LWN.net Logo

RDSL and ignoring feedback

RDSL and ignoring feedback

Posted Jul 26, 2007 2:38 UTC (Thu) by zlynx (subscriber, #2285)
Parent article: Still waiting for swap prefetch

But some users were reporting real regressions with RSDL and were being told that those regressions were to be expected and would not be fixed. This behavior soured Linus on RSDL and set the stage for Ingo Molnar's CFS scheduler. Some (not all) people are convinced that Con's scheduler was the better design, but refusal to engage with negative feedback doomed the whole exercise.

I was following most of that on LKML as it happened, and the way that I saw it was that a guy testing RSDL was reporting the fact that his X server now got 25% CPU instead of 75% as a regression.

Con did respond. He said the scheduler was fair, that was the design, and that he (the tester) could renice X to -10 or -15 if he wished.

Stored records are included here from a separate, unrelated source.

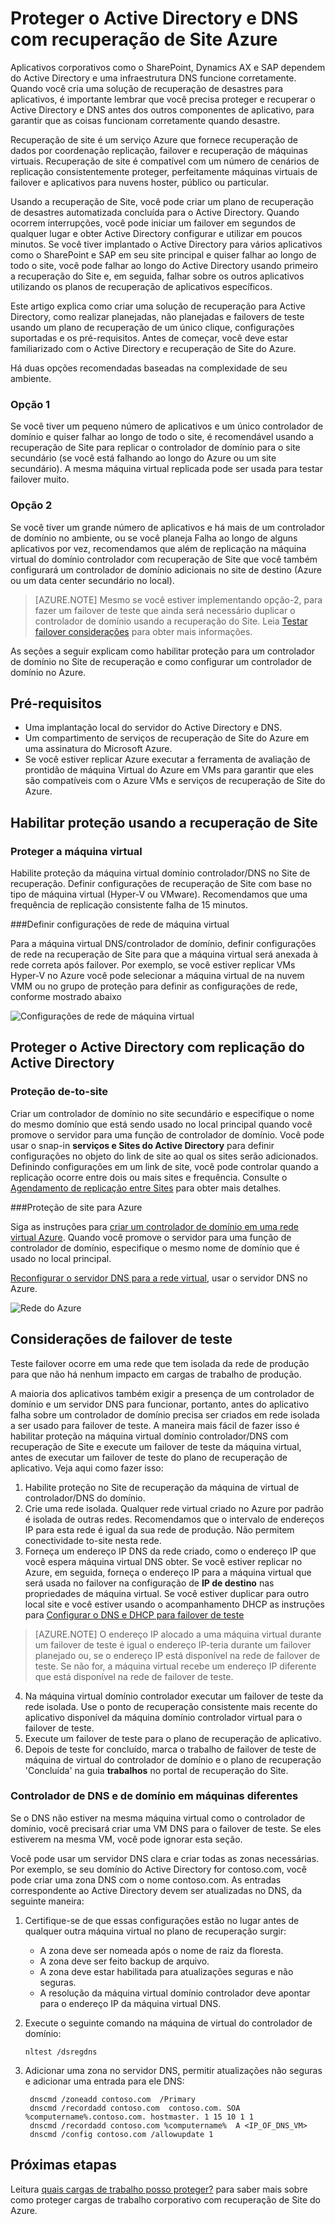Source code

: <properties
    pageTitle="Proteger o Active Directory e DNS com recuperação de Site Azure | Microsoft Azure"
    description="Este artigo descreve como implementar uma solução de recuperação do Active Directory usando a recuperação de Site do Azure."
    services="site-recovery"
    documentationCenter=""
    authors="prateek9us"
    manager="abhiag"
    editor=""/>

<tags
    ms.service="site-recovery"
    ms.devlang="na"
    ms.topic="article"
    ms.tgt_pltfrm="na"
    ms.workload="storage-backup-recovery"
    ms.date="08/31/2016"
    ms.author="pratshar"/>

# <a name="protect-active-directory-and-dns-with-azure-site-recovery"></a>Proteger o Active Directory e DNS com recuperação de Site Azure

Aplicativos corporativos como o SharePoint, Dynamics AX e SAP dependem do Active Directory e uma infraestrutura DNS funcione corretamente. Quando você cria uma solução de recuperação de desastres para aplicativos, é importante lembrar que você precisa proteger e recuperar o Active Directory e DNS antes dos outros componentes de aplicativo, para garantir que as coisas funcionam corretamente quando desastre.

Recuperação de site é um serviço Azure que fornece recuperação de dados por coordenação replicação, failover e recuperação de máquinas virtuais. Recuperação de site é compatível com um número de cenários de replicação consistentemente proteger, perfeitamente máquinas virtuais de failover e aplicativos para nuvens hoster, público ou particular.

Usando a recuperação de Site, você pode criar um plano de recuperação de desastres automatizada concluída para o Active Directory. Quando ocorrem interrupções, você pode iniciar um failover em segundos de qualquer lugar e obter Active Directory configurar e utilizar em poucos minutos. Se você tiver implantado o Active Directory para vários aplicativos como o SharePoint e SAP em seu site principal e quiser falhar ao longo de todo o site, você pode falhar ao longo do Active Directory usando primeiro a recuperação do Site e, em seguida, falhar sobre os outros aplicativos utilizando os planos de recuperação de aplicativos específicos.

Este artigo explica como criar uma solução de recuperação para Active Directory, como realizar planejadas, não planejadas e failovers de teste usando um plano de recuperação de um único clique, configurações suportadas e os pré-requisitos.  Antes de começar, você deve estar familiarizado com o Active Directory e recuperação de Site do Azure.

Há duas opções recomendadas baseadas na complexidade de seu ambiente.

### <a name="option-1"></a>Opção 1

Se você tiver um pequeno número de aplicativos e um único controlador de domínio e quiser falhar ao longo de todo o site, é recomendável usando a recuperação de Site para replicar o controlador de domínio para o site secundário (se você está falhando ao longo do Azure ou um site secundário). A mesma máquina virtual replicada pode ser usada para testar failover muito.

### <a name="option-2"></a>Opção 2

Se você tiver um grande número de aplicativos e há mais de um controlador de domínio no ambiente, ou se você planeja Falha ao longo de alguns aplicativos por vez, recomendamos que além de replicação na máquina virtual do domínio controlador com recuperação de Site que você também configurará um controlador de domínio adicionais no site de destino (Azure ou um data center secundário no local).

>[AZURE.NOTE] Mesmo se você estiver implementando opção-2, para fazer um failover de teste que ainda será necessário duplicar o controlador de domínio usando a recuperação do Site. Leia [Testar failover considerações](#considerations-for-test-failover) para obter mais informações.


As seções a seguir explicam como habilitar proteção para um controlador de domínio no Site de recuperação e como configurar um controlador de domínio no Azure.


## <a name="prerequisites"></a>Pré-requisitos

- Uma implantação local do servidor do Active Directory e DNS.
- Um compartimento de serviços de recuperação de Site do Azure em uma assinatura do Microsoft Azure.
- Se você estiver replicar Azure executar a ferramenta de avaliação de prontidão de máquina Virtual do Azure em VMs para garantir que eles são compatíveis com o Azure VMs e serviços de recuperação de Site do Azure.


## <a name="enable-protection-using-site-recovery"></a>Habilitar proteção usando a recuperação de Site


### <a name="protect-the-virtual-machine"></a>Proteger a máquina virtual

Habilite proteção da máquina virtual domínio controlador/DNS no Site de recuperação. Definir configurações de recuperação de Site com base no tipo de máquina virtual (Hyper-V ou VMware). Recomendamos que uma frequência de replicação consistente falha de 15 minutos.

###<a name="configure-virtual-machine-network-settings"></a>Definir configurações de rede de máquina virtual

Para a máquina virtual DNS/controlador de domínio, definir configurações de rede na recuperação de Site para que a máquina virtual será anexada à rede correta após failover. Por exemplo, se você estiver replicar VMs Hyper-V no Azure você pode selecionar a máquina virtual de na nuvem VMM ou no grupo de proteção para definir as configurações de rede, conforme mostrado abaixo

![Configurações de rede de máquina virtual](./media/site-recovery-active-directory/VM-Network-Settings.png)

## <a name="protect-active-directory-with-active-directory-replication"></a>Proteger o Active Directory com replicação do Active Directory

### <a name="site-to-site-protection"></a>Proteção de-to-site

Criar um controlador de domínio no site secundário e especifique o nome do mesmo domínio que está sendo usado no local principal quando você promove o servidor para uma função de controlador de domínio. Você pode usar o snap-in **serviços e Sites do Active Directory** para definir configurações no objeto do link de site ao qual os sites serão adicionados. Definindo configurações em um link de site, você pode controlar quando a replicação ocorre entre dois ou mais sites e frequência. Consulte o [Agendamento de replicação entre Sites](https://technet.microsoft.com/library/cc731862.aspx) para obter mais detalhes.

###<a name="site-to-azure-protection"></a>Proteção de site para Azure

Siga as instruções para [criar um controlador de domínio em uma rede virtual Azure](../active-directory/active-directory-install-replica-active-directory-domain-controller.md). Quando você promove o servidor para uma função de controlador de domínio, especifique o mesmo nome de domínio que é usado no local principal.

[Reconfigurar o servidor DNS para a rede virtual](../active-directory/active-directory-install-replica-active-directory-domain-controller.md#reconfigure-dns-server-for-the-virtual-network), usar o servidor DNS no Azure.

![Rede do Azure](./media/site-recovery-active-directory/azure-network.png)

## <a name="test-failover-considerations"></a>Considerações de failover de teste

Teste failover ocorre em uma rede que tem isolada da rede de produção para que não há nenhum impacto em cargas de trabalho de produção.

A maioria dos aplicativos também exigir a presença de um controlador de domínio e um servidor DNS para funcionar, portanto, antes do aplicativo falha sobre um controlador de domínio precisa ser criados em rede isolada a ser usado para failover de teste. A maneira mais fácil de fazer isso é habilitar proteção na máquina virtual domínio controlador/DNS com recuperação de Site e execute um failover de teste da máquina virtual, antes de executar um failover de teste do plano de recuperação de aplicativo. Veja aqui como fazer isso:

1. Habilite proteção no Site de recuperação da máquina de virtual de controlador/DNS do domínio.
2. Crie uma rede isolada. Qualquer rede virtual criado no Azure por padrão é isolada de outras redes. Recomendamos que o intervalo de endereços IP para esta rede é igual da sua rede de produção. Não permitem conectividade to-site nesta rede.
3. Forneça um endereço IP DNS da rede criado, como o endereço IP que você espera máquina virtual DNS obter. Se você estiver replicar no Azure, em seguida, forneça o endereço IP para a máquina virtual que será usada no failover na configuração de **IP de destino** nas propriedades de máquina virtual. Se você estiver duplicar para outro local site e você estiver usando o acompanhamento DHCP as instruções para [Configurar o DNS e DHCP para failover de teste](site-recovery-failover.md#prepare-dhcp)

>[AZURE.NOTE] O endereço IP alocado a uma máquina virtual durante um failover de teste é igual o endereço IP-teria durante um failover planejado ou, se o endereço IP está disponível na rede de failover de teste. Se não for, a máquina virtual recebe um endereço IP diferente que está disponível na rede de failover de teste.

4. Na máquina virtual domínio controlador executar um failover de teste da rede isolada. Use o ponto de recuperação consistente mais recente do aplicativo disponível da máquina domínio controlador virtual para o failover de teste. 
5. Execute um failover de teste para o plano de recuperação de aplicativo.
6. Depois de teste for concluído, marca o trabalho de failover de teste de máquina de virtual do controlador de domínio e o plano de recuperação 'Concluída' na guia **trabalhos** no portal de recuperação do Site.

### <a name="dns-and-domain-controller-on-different-machines"></a>Controlador de DNS e de domínio em máquinas diferentes

Se o DNS não estiver na mesma máquina virtual como o controlador de domínio, você precisará criar uma VM DNS para o failover de teste. Se eles estiverem na mesma VM, você pode ignorar esta seção.

Você pode usar um servidor DNS clara e criar todas as zonas necessárias. Por exemplo, se seu domínio do Active Directory for contoso.com, você pode criar uma zona DNS com o nome contoso.com. As entradas correspondente ao Active Directory devem ser atualizadas no DNS, da seguinte maneira:

1. Certifique-se de que essas configurações estão no lugar antes de qualquer outra máquina virtual no plano de recuperação surgir:

    - A zona deve ser nomeada após o nome de raiz da floresta.
    - A zona deve ser feito backup de arquivo.
    - A zona deve estar habilitada para atualizações seguras e não seguras.
    - A resolução da máquina virtual domínio controlador deve apontar para o endereço IP da máquina virtual DNS.

2. Execute o seguinte comando na máquina de virtual do controlador de domínio:

    `nltest /dsregdns`

3. Adicionar uma zona no servidor DNS, permitir atualizações não seguras e adicionar uma entrada para ele DNS:

        dnscmd /zoneadd contoso.com  /Primary
        dnscmd /recordadd contoso.com  contoso.com. SOA %computername%.contoso.com. hostmaster. 1 15 10 1 1
        dnscmd /recordadd contoso.com %computername%  A <IP_OF_DNS_VM>
        dnscmd /config contoso.com /allowupdate 1


## <a name="next-steps"></a>Próximas etapas

Leitura [quais cargas de trabalho posso proteger?](../site-recovery/site-recovery-workload.md) para saber mais sobre como proteger cargas de trabalho corporativo com recuperação de Site do Azure.
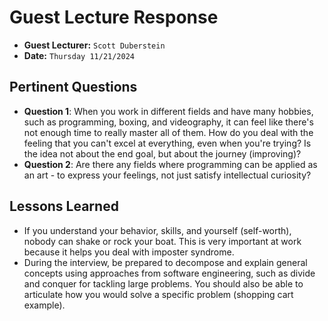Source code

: # Guest Lecture Response
* **Guest Lecturer:** `Scott Duberstein`
* **Date:** `Thursday 11/21/2024`

## Pertinent Questions
* **Question 1**:  When you work in different fields and have many hobbies, such as programming, boxing, and videography, it can feel like there's not enough time to really master all of them. How do you deal with the feeling that you can't excel at everything, even when you're trying? Is the idea not about the end goal, but about the journey (improving)?
* **Question 2**: Are there any fields where programming can be applied as an art - to express your feelings, not just satisfy intellectual curiosity?

## Lessons Learned
* If you understand your behavior, skills, and yourself (self-worth), nobody can shake or rock your boat. This is very important at work because it helps you deal with imposter syndrome.
* During the interview, be prepared to decompose and explain general concepts using approaches from software engineering, such as divide and conquer for tackling large problems. You should also be able to articulate how you would solve a specific problem (shopping cart example).
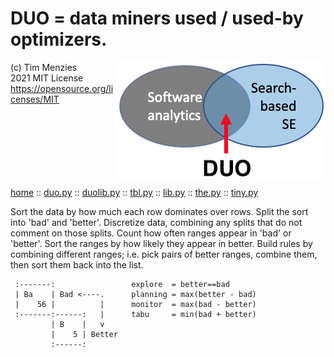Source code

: 
# DUO = data miners used / used-by optimizers.


<img align=right src="/etc/img/duo.png">

(c) Tim Menzies    
2021 MIT License     
https://opensource.org/licenses/MIT
<br clear=all>

[home](http://menzies.us/duo) ::
[duo.py](http://menzies.us/duo/duo.html) ::
[duolib.py](http://menzies.us/duo/duolib.html) ::
[tbl.py](http://menzies.us/duo/tbl.html) ::
[lib.py](http://menzies.us/duo/lib.html) ::
[the.py](http://menzies.us/duo/the.html) ::
[tiny.py](http://menzies.us/duo/tiny.html) 

Sort the data by how much each row dominates over rows.  Split the
sort into 'bad' and 'better'.  Discretize data, combining any splits
that do not comment on those splits.  Count how often ranges appear
in 'bad' or 'better'.  Sort the ranges by how likely they appear
in better.  Build rules by combining different ranges; i.e. pick
pairs of better ranges, combine them, then sort them back into the
list.


     :-------:                 explore  = better==bad
     | Ba    | Bad <----.      planning = max(better - bad)
     |    56 |          |      monitor  = max(bad - better)
     :-------:------:   |      tabu     = min(bad + better)
             | B    |   v
             |    5 | Better
             :------:


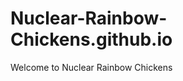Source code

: Nuclear-Rainbow-Chickens.github.io
==================================

Welcome to Nuclear Rainbow Chickens

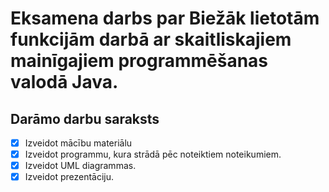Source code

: # Eksamena darbs par Biežāk lietotām funkcijām darbā ar skaitliskajiem mainīgajiem programmēšanas valodā Java.

## Darāmo darbu saraksts
- [x] Izveidot mācību materiālu
- [x] Izveidot programmu, kura strādā pēc noteiktiem noteikumiem.
- [x] Izveidot UML diagrammas.  
- [x] Izveidot prezentāciju.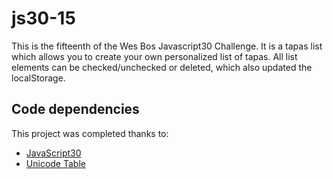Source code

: # js30-15

This is the fifteenth of the Wes Bos Javascript30 Challenge. It is a tapas list which allows you to create your own personalized list of tapas.
All list elements can be checked/unchecked or deleted, which also updated the localStorage.

## Code dependencies

This project was completed thanks to:
- [JavaScript30][1]
- [Unicode Table][2]

[1]: https://javascript30.com/
[2]: https://unicode-table.com/en/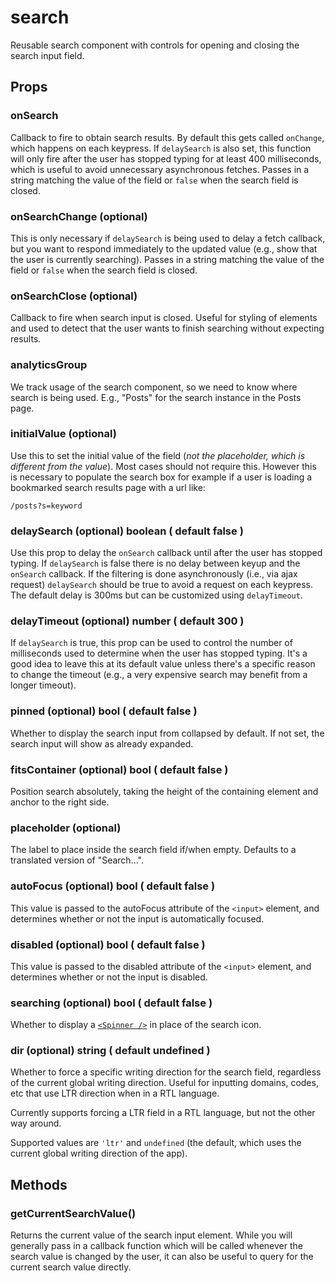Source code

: search
======

Reusable search component with controls for opening and closing the search input field.

## Props

### onSearch
Callback to fire to obtain search results. By default this gets called `onChange`, which happens on each keypress. If `delaySearch` is also set, this function will only fire after the user has stopped typing for at least 400 milliseconds, which is useful to avoid unnecessary asynchronous fetches. Passes in a string matching the value of the field or `false` when the search field is closed.

### onSearchChange (optional)
This is only necessary if `delaySearch` is being used to delay a fetch callback, but you want to respond immediately to the updated value (e.g., show that the user is currently searching). Passes in a string matching the value of the field or `false` when the search field is closed.

### onSearchClose (optional)
Callback to fire when search input is closed. Useful for styling of elements and used
to detect that the user wants to finish searching without expecting results.

### analyticsGroup
We track usage of the search component, so we need to know where search is being used. E.g., "Posts" for the search instance in the Posts page.

### initialValue (optional)
Use this to set the initial value of the field (_not the placeholder, which is different from the value_). Most cases should not require this. However this is necessary to populate the search box for example if a user is loading a bookmarked search results page with a url like:

`/posts?s=keyword`

### delaySearch (optional) boolean ( default false )
Use this prop to delay the `onSearch` callback until after the user has stopped typing. If `delaySearch` is false there is no delay between keyup and the `onSearch` callback. If the filtering is done asynchronously (i.e., via ajax request) `delaySearch` should be true to avoid a request on each keypress. The default delay is 300ms but can be customized using `delayTimeout`.

### delayTimeout (optional) number ( default 300 )
If `delaySearch` is true, this prop can be used to control the number of milliseconds used to determine when the user has stopped typing. It's a good idea to leave this at its default value unless there's a specific reason to change the timeout (e.g., a very expensive search may benefit from a longer timeout).

### pinned (optional) bool ( default false )
Whether to display the search input from collapsed by default. If not set, the search input will show as already expanded.

### fitsContainer (optional) bool ( default false )
Position search absolutely, taking the height of the containing element and anchor to the right side.

### placeholder (optional)
The label to place inside the search field if/when empty. Defaults to a translated version of "Search…".

### autoFocus (optional) bool ( default false )
This value is passed to the autoFocus attribute of the `<input>` element, and determines whether or not the input is automatically focused.

### disabled (optional) bool ( default false )
This value is passed to the disabled attribute of the `<input>` element, and determines whether or not the input is disabled.

### searching (optional) bool ( default false )
Whether to display a [`<Spinner />`](../spinner/) in place of the search icon.

### dir (optional) string ( default undefined )
Whether to force a specific writing direction for the search field, regardless of the current global writing direction. Useful for inputting domains, codes, etc that use LTR direction when in a RTL language.

Currently supports forcing a LTR field in a RTL language, but not the other way around.

Supported values are `'ltr'` and `undefined` (the default, which uses the current global writing direction of the app).

## Methods

### getCurrentSearchValue()
Returns the current value of the search input element. While you will generally pass in a callback function which will be called whenever the search value is changed by the user, it can also be useful to query for the current search value directly.

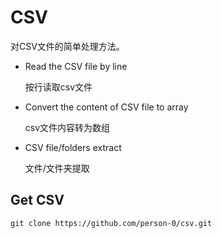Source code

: # CSV
对CSV文件的简单处理方法。

- Read the CSV file by line

	按行读取csv文件
- Convert the content of CSV file to array

	csv文件内容转为数组
- CSV file/folders extract

	文件/文件夹提取

## Get CSV
`git clone https://github.com/person-0/csv.git`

I don't see how else Con could respond to that. RSDL was supposed to be fair. Giving X 75% isn't fair. There's just no way to resolve those two things.


(Log in to post comments)

RDSL and ignoring feedback

Posted Jul 26, 2007 8:29 UTC (Thu) by jospoortvliet (subscriber, #33164) [Link]

Indeed. Imho Corbet should've mentioned this properly - Con did get
negative comments, but those where entirely silly. Complaining about the
fairness of a fair scheduler???

He might also have mentioned that by design, it is extremely unlikely to
find negative consequences of using swap-prefetch (which explains why
there are no real bugreports), and how the whole updatedb issue might be
solved by other means, but that doesn't go for all things swap-prefetch
helps.

For example, start OO.o on a low-mem machine, work in it, close it. Now
you've got 60 mb free ram. Swap prefetch will start filling that with
your swapped-out pages pretty quick, and if those pages are firefox or
some other app (which is likely, as swap-prefetch starts with the most
important data), you're pretty happy. There is NO other way of doing this
than swap-prefetch.

I think the main reason SwPr didn't make it in is that those who have to
decide over it have very very bulky hardware, and their employers are
very afraid it MIGHT in some weird way influence the 1024-cpu linux
deployments, and they don't care about the desktop at all.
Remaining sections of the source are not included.